Thursday, October 15, 2009

You shine like gold in the air of summer



A lovely watercolor I did a few days ago. :)

I love that new colored pencil smell. Especially that smell it makes when you sharpen it with an exacto knife - so raw and real. *heavy sigh* Today was spent with my pad of Vellum paper and new pencils. I had a spectacular time. It's bizarre how the day just slips away from you when you are so involved in something you don't care to pay attention to the hour.

Would you believe that I had never enjoyed listening to Commentaries until Coraline came out? I suppose it's my sincere love for that movie - everything about it...I just can't get over how magical it is. Anyway, I listened to the commentary today (again) as I drew, and it really got me started on a kick.

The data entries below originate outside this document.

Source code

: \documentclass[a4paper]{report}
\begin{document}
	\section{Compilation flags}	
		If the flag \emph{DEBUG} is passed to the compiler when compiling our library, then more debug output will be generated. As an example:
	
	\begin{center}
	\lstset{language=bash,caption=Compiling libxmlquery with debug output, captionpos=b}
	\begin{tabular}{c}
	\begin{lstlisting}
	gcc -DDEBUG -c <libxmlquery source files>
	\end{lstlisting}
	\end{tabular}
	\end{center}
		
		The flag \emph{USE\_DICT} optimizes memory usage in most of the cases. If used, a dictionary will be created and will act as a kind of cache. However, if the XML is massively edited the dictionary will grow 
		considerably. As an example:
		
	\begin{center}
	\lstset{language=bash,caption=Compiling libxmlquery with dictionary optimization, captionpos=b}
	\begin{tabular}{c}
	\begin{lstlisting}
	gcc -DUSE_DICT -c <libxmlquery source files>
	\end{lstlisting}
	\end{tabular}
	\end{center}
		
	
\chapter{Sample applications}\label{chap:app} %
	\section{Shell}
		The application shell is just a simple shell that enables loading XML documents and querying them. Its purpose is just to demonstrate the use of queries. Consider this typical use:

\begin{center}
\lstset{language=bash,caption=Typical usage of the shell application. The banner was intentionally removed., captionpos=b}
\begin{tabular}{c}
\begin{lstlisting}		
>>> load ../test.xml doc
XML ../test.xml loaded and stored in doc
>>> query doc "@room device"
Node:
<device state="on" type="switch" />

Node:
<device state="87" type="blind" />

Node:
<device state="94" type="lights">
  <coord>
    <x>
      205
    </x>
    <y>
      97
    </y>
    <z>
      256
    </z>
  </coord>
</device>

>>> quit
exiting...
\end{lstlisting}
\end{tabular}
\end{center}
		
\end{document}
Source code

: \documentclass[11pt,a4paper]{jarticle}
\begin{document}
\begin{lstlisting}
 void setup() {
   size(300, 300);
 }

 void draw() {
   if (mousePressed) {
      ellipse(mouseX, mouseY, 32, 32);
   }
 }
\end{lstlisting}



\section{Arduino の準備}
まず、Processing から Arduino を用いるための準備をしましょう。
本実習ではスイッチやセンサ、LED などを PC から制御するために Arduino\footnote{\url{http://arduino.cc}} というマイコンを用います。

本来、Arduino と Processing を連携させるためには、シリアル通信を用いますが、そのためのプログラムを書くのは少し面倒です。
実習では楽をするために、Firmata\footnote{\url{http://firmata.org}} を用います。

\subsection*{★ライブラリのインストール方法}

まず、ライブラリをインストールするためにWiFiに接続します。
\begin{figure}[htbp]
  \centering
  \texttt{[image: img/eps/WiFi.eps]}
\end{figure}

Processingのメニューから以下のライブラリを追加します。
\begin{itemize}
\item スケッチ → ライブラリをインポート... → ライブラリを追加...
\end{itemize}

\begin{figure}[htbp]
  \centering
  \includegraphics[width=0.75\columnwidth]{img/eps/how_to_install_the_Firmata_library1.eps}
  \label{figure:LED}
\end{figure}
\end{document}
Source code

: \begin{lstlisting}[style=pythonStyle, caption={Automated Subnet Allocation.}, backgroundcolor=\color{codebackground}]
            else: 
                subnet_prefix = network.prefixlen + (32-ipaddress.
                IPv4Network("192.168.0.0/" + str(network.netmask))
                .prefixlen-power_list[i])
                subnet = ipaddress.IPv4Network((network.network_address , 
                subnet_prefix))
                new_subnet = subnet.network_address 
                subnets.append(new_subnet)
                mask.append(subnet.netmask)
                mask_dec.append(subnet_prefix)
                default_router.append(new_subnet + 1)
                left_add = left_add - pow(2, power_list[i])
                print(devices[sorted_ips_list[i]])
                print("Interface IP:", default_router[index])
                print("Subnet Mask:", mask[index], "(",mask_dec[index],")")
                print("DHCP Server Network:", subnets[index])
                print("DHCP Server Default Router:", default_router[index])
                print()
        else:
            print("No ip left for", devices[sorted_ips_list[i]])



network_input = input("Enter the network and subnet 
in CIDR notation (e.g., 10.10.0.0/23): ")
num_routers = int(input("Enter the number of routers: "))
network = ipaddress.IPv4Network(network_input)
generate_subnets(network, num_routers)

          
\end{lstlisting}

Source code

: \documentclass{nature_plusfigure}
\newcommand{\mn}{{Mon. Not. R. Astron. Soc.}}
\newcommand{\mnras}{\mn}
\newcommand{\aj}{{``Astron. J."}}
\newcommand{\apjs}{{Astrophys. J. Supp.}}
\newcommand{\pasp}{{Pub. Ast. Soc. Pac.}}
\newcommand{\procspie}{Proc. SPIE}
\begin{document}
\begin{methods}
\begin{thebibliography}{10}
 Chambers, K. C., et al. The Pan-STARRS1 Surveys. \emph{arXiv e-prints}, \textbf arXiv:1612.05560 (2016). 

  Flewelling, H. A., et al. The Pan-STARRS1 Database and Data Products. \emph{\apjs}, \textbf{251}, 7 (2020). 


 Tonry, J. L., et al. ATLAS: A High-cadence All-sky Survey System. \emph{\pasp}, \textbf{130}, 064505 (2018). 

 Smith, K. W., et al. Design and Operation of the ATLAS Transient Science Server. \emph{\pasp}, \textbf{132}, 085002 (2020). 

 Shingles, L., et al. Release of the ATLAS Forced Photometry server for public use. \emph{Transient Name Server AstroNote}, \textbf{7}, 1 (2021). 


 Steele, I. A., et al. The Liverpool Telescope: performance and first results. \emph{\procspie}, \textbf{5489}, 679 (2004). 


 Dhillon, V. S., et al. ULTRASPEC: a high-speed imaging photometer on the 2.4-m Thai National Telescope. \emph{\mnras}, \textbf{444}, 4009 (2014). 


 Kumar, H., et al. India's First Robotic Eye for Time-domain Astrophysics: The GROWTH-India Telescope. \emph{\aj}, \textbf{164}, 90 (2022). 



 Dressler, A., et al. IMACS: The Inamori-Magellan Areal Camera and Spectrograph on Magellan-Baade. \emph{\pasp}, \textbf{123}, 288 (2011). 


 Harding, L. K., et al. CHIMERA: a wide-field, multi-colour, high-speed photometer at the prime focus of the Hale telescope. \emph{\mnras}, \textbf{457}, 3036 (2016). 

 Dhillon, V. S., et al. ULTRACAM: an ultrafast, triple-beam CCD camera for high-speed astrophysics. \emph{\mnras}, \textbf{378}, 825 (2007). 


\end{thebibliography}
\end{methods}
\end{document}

I think I'd like to listen to the commentaries of some of my other favorite movies (The Dark Crystal, Nightmare Before Christmas, Wallace and Gromitt, and definitely a few old Disney movies) while I do my work tomorrow. It's crazy exciting to learn about all that happened behind the scenes of the movies...Ooooh warm and happy feelings!

Wednesday, October 14, 2009

I can hear the crickets


Sorry for my absence. My kitty has been sick the past few days, and is finally starting to show some signs of improvement. I think I'll have to take her back to the vet tomorrow since I think she is a bit backed up. Of course she may just be doing it in secret somewhere...I sincerely hope not. xP

On a less nasty note, I made a super delicious smoothie today with organic berries and some kale leaves. Oh, it was so yummy! I may be getting on a fresh food kick, which will involve a trip to the farmer's market! Teehee, I'm all giddy just thinking about it. Who else LOVES food?! Yum :)

Ok, I am fully aware of how early I am for this rant...we haven't even gotten past Halloween yet. However, I just have to say how disappointed I was in The Santa Clause 2....they totally ruined Bernard's character...*heavy/frustrated sigh* The last two were totally unnecessary really. I am just going to pretend they don't exist.

Oh, how I love scatterbrained posts like this. I kind of wish my first paragraph started with an O.